** Source data follows **

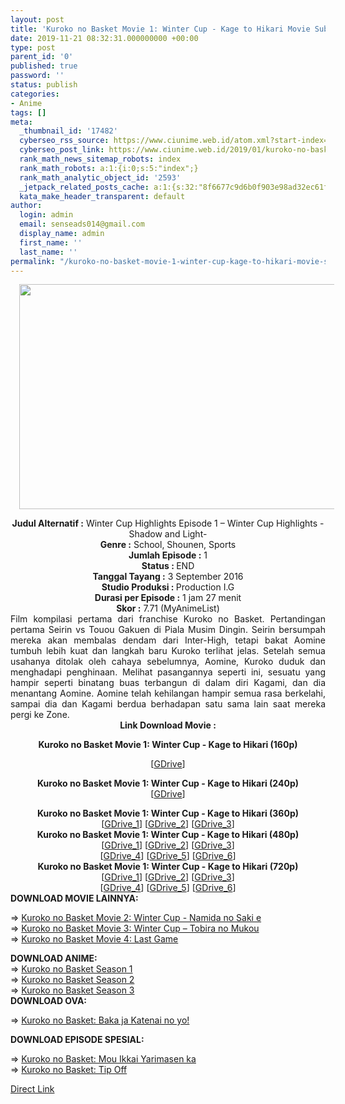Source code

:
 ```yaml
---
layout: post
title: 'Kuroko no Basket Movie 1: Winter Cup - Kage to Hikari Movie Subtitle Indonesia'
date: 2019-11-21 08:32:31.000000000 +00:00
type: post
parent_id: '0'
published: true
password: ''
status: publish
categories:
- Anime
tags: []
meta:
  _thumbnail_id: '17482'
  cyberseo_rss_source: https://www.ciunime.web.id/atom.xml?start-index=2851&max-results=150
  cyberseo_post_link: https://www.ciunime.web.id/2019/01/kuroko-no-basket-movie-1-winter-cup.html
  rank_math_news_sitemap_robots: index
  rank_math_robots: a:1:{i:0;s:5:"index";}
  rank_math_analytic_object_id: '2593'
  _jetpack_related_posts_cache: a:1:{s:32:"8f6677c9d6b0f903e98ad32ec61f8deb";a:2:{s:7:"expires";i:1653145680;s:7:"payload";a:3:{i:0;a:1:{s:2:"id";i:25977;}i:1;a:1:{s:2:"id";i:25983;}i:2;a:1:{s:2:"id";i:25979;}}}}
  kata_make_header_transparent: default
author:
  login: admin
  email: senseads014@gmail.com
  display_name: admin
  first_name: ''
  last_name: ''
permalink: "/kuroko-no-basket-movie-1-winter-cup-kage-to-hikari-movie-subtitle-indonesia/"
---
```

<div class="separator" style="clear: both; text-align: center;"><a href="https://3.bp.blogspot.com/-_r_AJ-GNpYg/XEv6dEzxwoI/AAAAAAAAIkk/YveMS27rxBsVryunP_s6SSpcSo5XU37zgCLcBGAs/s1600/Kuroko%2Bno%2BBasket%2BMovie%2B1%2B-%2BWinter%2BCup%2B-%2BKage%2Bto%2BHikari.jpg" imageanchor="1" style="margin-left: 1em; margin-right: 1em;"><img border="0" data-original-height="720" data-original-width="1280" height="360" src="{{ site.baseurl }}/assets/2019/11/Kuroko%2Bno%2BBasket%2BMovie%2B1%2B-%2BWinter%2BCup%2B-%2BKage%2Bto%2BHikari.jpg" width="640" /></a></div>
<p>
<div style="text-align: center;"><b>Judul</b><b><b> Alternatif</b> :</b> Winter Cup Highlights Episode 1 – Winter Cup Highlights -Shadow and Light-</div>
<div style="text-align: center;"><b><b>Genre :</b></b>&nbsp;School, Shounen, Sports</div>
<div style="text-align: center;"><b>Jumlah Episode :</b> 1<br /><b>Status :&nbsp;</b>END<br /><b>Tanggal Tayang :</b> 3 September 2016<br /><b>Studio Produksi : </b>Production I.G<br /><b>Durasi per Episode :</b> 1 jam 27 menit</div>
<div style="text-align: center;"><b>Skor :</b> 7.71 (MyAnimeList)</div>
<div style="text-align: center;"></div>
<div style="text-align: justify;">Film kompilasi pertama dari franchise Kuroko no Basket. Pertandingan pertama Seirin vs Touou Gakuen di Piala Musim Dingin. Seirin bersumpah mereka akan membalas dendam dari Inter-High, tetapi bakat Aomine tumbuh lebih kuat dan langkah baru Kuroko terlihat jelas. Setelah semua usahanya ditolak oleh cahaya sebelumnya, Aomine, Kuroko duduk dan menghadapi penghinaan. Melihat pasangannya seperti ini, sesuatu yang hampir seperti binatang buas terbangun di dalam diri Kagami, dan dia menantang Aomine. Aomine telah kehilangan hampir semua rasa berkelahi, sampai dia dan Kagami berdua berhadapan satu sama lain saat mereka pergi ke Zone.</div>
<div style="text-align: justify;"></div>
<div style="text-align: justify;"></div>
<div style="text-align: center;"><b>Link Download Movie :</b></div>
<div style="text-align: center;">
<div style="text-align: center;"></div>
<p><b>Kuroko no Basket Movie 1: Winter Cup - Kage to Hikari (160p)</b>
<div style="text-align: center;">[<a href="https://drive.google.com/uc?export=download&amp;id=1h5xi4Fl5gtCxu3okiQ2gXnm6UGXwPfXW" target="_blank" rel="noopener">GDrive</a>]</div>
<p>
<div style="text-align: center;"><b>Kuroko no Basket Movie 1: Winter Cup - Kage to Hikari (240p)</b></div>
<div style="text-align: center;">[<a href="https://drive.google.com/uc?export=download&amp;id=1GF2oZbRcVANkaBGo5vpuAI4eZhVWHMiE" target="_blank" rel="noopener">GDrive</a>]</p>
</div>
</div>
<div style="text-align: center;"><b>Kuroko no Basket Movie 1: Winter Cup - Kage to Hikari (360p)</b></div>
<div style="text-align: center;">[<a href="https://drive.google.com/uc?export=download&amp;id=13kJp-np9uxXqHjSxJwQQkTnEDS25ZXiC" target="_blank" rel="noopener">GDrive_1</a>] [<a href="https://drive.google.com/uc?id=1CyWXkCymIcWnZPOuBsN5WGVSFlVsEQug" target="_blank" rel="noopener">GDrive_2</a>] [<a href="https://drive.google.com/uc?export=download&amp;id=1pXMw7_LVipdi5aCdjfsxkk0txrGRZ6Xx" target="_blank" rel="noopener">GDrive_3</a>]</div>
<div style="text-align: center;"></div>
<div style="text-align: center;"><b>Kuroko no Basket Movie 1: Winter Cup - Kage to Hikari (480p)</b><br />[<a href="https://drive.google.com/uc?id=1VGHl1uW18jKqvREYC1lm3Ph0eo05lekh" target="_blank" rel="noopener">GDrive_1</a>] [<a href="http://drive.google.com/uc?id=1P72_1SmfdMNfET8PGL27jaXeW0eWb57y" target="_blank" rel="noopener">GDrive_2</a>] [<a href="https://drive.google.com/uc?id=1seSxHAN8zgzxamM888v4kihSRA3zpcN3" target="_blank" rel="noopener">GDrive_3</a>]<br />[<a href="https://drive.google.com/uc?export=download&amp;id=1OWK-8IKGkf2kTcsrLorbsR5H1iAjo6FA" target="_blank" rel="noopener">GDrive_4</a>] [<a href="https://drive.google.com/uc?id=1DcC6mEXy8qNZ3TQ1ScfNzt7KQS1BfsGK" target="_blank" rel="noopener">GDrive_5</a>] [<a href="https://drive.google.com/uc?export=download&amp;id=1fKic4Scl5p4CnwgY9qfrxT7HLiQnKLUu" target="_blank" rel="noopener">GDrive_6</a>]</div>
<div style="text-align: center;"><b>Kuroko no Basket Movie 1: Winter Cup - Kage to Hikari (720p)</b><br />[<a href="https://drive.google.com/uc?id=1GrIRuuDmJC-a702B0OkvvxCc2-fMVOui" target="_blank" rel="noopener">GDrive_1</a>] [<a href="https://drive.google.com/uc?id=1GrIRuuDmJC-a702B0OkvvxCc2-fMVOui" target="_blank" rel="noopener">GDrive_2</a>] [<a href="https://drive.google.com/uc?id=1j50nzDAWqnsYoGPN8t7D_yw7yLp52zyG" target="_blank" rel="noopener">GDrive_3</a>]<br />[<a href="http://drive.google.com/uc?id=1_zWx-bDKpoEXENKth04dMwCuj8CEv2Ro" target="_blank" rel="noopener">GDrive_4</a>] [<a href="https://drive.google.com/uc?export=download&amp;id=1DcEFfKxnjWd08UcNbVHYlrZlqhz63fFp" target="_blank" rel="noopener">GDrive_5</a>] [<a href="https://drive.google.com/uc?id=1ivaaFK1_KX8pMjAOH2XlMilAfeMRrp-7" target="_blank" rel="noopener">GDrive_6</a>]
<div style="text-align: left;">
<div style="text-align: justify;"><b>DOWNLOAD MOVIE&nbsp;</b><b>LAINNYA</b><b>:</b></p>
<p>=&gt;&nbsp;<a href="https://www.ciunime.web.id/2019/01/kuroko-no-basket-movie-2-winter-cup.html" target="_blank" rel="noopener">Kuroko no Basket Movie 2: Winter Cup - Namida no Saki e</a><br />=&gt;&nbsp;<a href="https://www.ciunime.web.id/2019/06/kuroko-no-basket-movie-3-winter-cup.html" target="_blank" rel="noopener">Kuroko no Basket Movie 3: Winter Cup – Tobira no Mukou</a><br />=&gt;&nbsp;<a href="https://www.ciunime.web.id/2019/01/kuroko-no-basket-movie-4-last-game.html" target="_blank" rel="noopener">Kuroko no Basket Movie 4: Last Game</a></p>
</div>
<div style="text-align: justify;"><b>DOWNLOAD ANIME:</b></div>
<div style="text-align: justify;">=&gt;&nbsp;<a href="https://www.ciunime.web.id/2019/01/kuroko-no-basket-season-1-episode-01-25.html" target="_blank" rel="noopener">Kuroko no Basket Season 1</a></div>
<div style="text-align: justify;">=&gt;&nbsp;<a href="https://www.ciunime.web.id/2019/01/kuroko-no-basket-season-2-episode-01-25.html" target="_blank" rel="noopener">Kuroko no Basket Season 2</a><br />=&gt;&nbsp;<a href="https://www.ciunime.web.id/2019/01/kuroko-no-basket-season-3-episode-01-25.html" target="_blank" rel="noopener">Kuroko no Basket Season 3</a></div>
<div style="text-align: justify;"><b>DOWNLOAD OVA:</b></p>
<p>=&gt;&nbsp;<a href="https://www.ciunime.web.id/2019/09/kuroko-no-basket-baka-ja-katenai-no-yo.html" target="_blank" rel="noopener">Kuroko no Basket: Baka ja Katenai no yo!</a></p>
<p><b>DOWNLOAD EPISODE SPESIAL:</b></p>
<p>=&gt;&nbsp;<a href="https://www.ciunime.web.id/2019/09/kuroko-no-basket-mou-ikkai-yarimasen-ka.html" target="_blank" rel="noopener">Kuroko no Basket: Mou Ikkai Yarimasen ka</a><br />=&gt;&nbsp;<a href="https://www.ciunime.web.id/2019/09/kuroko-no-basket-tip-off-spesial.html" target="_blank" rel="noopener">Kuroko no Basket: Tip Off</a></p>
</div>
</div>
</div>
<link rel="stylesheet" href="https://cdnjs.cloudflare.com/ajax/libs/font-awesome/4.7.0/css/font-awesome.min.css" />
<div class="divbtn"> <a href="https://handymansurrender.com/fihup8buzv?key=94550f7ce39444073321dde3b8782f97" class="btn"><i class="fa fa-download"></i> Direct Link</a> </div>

** End of Source data **

What the task asks.
Scan the listing above for the word "index" and show each line where it is found.

Result of this task.
  cyberseo_rss_source: https://www.ciunime.web.id/atom.xml?start-index=2851&max-results=150
  rank_math_news_sitemap_robots: index
  rank_math_robots: a:1:{i:0;s:5:"index";}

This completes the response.